Task not serializable: java.io.NotSerializableException when calling function outside closure only on classes not objects

Task not serializable: java.io.NotSerializableException when calling function outside closure only on classes not objects

Asked on November 14, 2018 in Apache-spark.
Add Comment


  • 3 Answer(s)

        Here the spark is a distributed computing engine and its consideration is a resilient distributed dataset (RDD), This could be seen as a distributed collection.

         RDD’s elements are partitioned across the nodes of the cluster, but Spark abstracts this away from the user, letting the user interact with the RDD (collection) as if it were a local one.

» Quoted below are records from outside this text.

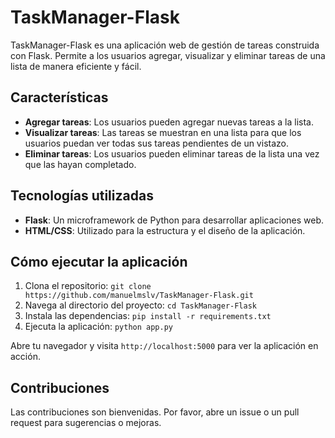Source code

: # TaskManager-Flask

TaskManager-Flask es una aplicación web de gestión de tareas construida con Flask. Permite a los usuarios agregar, visualizar y eliminar tareas de una lista de manera eficiente y fácil.

## Características

- **Agregar tareas**: Los usuarios pueden agregar nuevas tareas a la lista.
- **Visualizar tareas**: Las tareas se muestran en una lista para que los usuarios puedan ver todas sus tareas pendientes de un vistazo.
- **Eliminar tareas**: Los usuarios pueden eliminar tareas de la lista una vez que las hayan completado.

## Tecnologías utilizadas

- **Flask**: Un microframework de Python para desarrollar aplicaciones web.
- **HTML/CSS**: Utilizado para la estructura y el diseño de la aplicación.

## Cómo ejecutar la aplicación

1. Clona el repositorio: `git clone https://github.com/manuelmslv/TaskManager-Flask.git`
2. Navega al directorio del proyecto: `cd TaskManager-Flask`
3. Instala las dependencias: `pip install -r requirements.txt`
4. Ejecuta la aplicación: `python app.py`

Abre tu navegador y visita `http://localhost:5000` para ver la aplicación en acción.

## Contribuciones

Las contribuciones son bienvenidas. Por favor, abre un issue o un pull request para sugerencias o mejoras.


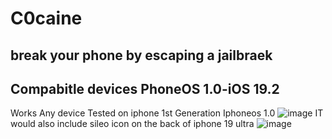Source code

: # C0caine
break your phone by escaping a jailbraek
---------------------------------------------
Compabitle devices PhoneOS 1.0-iOS 19.2
---------------------------------------------
Works Any device Tested on iphone 1st Generation Iphoneos 1.0
![image](https://github.com/XTMYTYT/C0caine/assets/86971741/1507b419-a186-44a1-a037-e57cc63beedf)
IT would also include sileo icon on the back of iphone 19 ultra
![image](https://github.com/XTMYTYT/C0caine/assets/86971741/ad554eb1-84fc-41b9-826b-f7268687cc02)



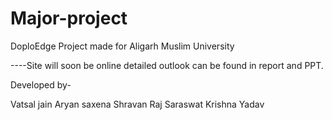 # Major-project
DoploEdge
Project made for Aligarh Muslim University

----Site will soon be online
detailed outlook can be found in report and PPT.

Developed by-

Vatsal jain
Aryan saxena
Shravan Raj Saraswat
Krishna Yadav
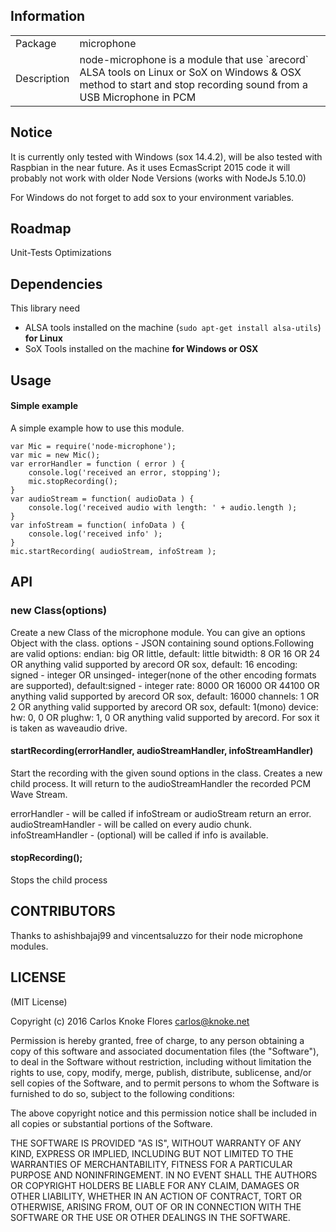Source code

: ﻿## Information

<table>
<tr> 
<td>Package</td><td>microphone</td>
</tr>
<tr>
<td>Description</td>
<td>node-microphone is a module that use `arecord` ALSA tools on Linux or SoX on Windows & OSX method to start and stop recording sound from a USB Microphone in PCM</td>
</tr>
</table>

## Notice
It is currently only tested with Windows (sox 14.4.2), will be also tested with Raspbian in the near future.
As it uses EcmasScript 2015 code it will probably not work with older Node Versions (works with NodeJs 5.10.0)

For Windows do not forget to add sox to your environment variables.

## Roadmap
Unit-Tests
Optimizations

## Dependencies

This library need

* ALSA tools installed on the machine (`sudo apt-get install alsa-utils`) **for Linux**
* SoX Tools installed on the machine **for Windows or OSX**

## Usage

#### Simple example

A simple example how to use this module.

    var Mic = require('node-microphone');
	var mic = new Mic();
	var errorHandler = function ( error ) {
		console.log('received an error, stopping');
		mic.stopRecording();
	}
    var audioStream = function( audioData ) {
		console.log('received audio with length: ' + audio.length );
	}
	var infoStream = function( infoData ) {
		console.log('received info' );
	}
    mic.startRecording( audioStream, infoStream );
    

## API

### new Class(options)

Create a new Class of the microphone module.
You can give an options Object with the class.
        options - JSON containing sound options.Following are valid options:
        endian: big OR little, default: little
        bitwidth: 8 OR 16 OR 24 OR anything valid supported by arecord OR sox, default: 16
        encoding: signed - integer OR unsinged- integer(none of the other encoding formats are supported), default:signed - integer
        rate: 8000 OR 16000 OR 44100 OR anything valid supported by arecord OR sox, default: 16000
        channels: 1 OR 2 OR anything valid supported by arecord OR sox, default: 1(mono)
        device: hw: 0, 0 OR plughw: 1, 0 OR anything valid supported by arecord. For sox it is taken as waveaudio drive.

#### startRecording(errorHandler, audioStreamHandler, infoStreamHandler)

Start the recording with the given sound options in the class.
Creates a new child process.
It will return to the audioStreamHandler the recorded PCM Wave Stream.

errorHandler - will be called if infoStream or audioStream return an error.
audioStreamHandler - will be called on every audio chunk.
infoStreamHandler - (optional) will be called if info is available.

#### stopRecording();

Stops the child process 


## CONTRIBUTORS
Thanks to ashishbajaj99 and vincentsaluzzo for their node microphone modules.

## LICENSE

(MIT License)

Copyright (c) 2016 Carlos Knoke Flores <carlos@knoke.net>

Permission is hereby granted, free of charge, to any person obtaining
a copy of this software and associated documentation files (the
"Software"), to deal in the Software without restriction, including
without limitation the rights to use, copy, modify, merge, publish,
distribute, sublicense, and/or sell copies of the Software, and to
permit persons to whom the Software is furnished to do so, subject to
the following conditions:

The above copyright notice and this permission notice shall be
included in all copies or substantial portions of the Software.

THE SOFTWARE IS PROVIDED "AS IS", WITHOUT WARRANTY OF ANY KIND,
EXPRESS OR IMPLIED, INCLUDING BUT NOT LIMITED TO THE WARRANTIES OF
MERCHANTABILITY, FITNESS FOR A PARTICULAR PURPOSE AND
NONINFRINGEMENT. IN NO EVENT SHALL THE AUTHORS OR COPYRIGHT HOLDERS BE
LIABLE FOR ANY CLAIM, DAMAGES OR OTHER LIABILITY, WHETHER IN AN ACTION
OF CONTRACT, TORT OR OTHERWISE, ARISING FROM, OUT OF OR IN CONNECTION
WITH THE SOFTWARE OR THE USE OR OTHER DEALINGS IN THE SOFTWARE.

          Not to get into too many details, but when you run different transformations on a RDD (map, flatMap, filter and others), your transformation code (closure) is:

    • serialized on the driver node,
    • shipped to the appropriate nodes in the cluster,
    • deserialized,
    • and finally executed on the nodes

     

     

          In the second case is that you are calling a method, defined in class testing from inside the map function. Spark sees that and since methods cannot be serialized on their own, Spark tries to serialize the whole testing class, so that the code will still work when executed in another JVM. here you have two possibilities:

    If class testing serializable, so the whole class can be serialized by Spark:

    import org.apache.spark.{SparkContext,SparkConf}
     
    object Spark {
        val ctx = new SparkContext(new SparkConf().setAppName("test").setMaster("local[*]"))
    }
     
    object NOTworking extends App {
        new Test().doIT
    }
     
    class Test extends java.io.Serializable {
        val rddList = Spark.ctx.parallelize(List(1,2,3))
     
        def doIT() = {
            val after = rddList.map(someFunc)
            after.collect().foreach(println)
        }
    def someFunc(a: Int) = a + 1
    }
    

    In this have someFunc function instead of a method (functions are objects in Scala), Then Spark will be able to serialize it:

    import org.apache.spark.{SparkContext,SparkConf}
     
    object Spark {
        val ctx = new SparkContext(new SparkConf().setAppName("test").setMaster("local[*]"))
    }
     
    object NOTworking extends App {
        new Test().doIT
    }
    class Test {
        val rddList = Spark.ctx.parallelize(List(1,2,3))
     
        def doIT() = {
            val after = rddList.map(someFunc)
            after.collect().foreach(println)
        }
    val someFunc = (a: Int) => a + 1
    }
    

    Note: Rewrite rddList.map(someFunc(_)) to rddList.map(someFunc), they are exactly the same. Usually, the second is preferred as it’s less involved and easy to read.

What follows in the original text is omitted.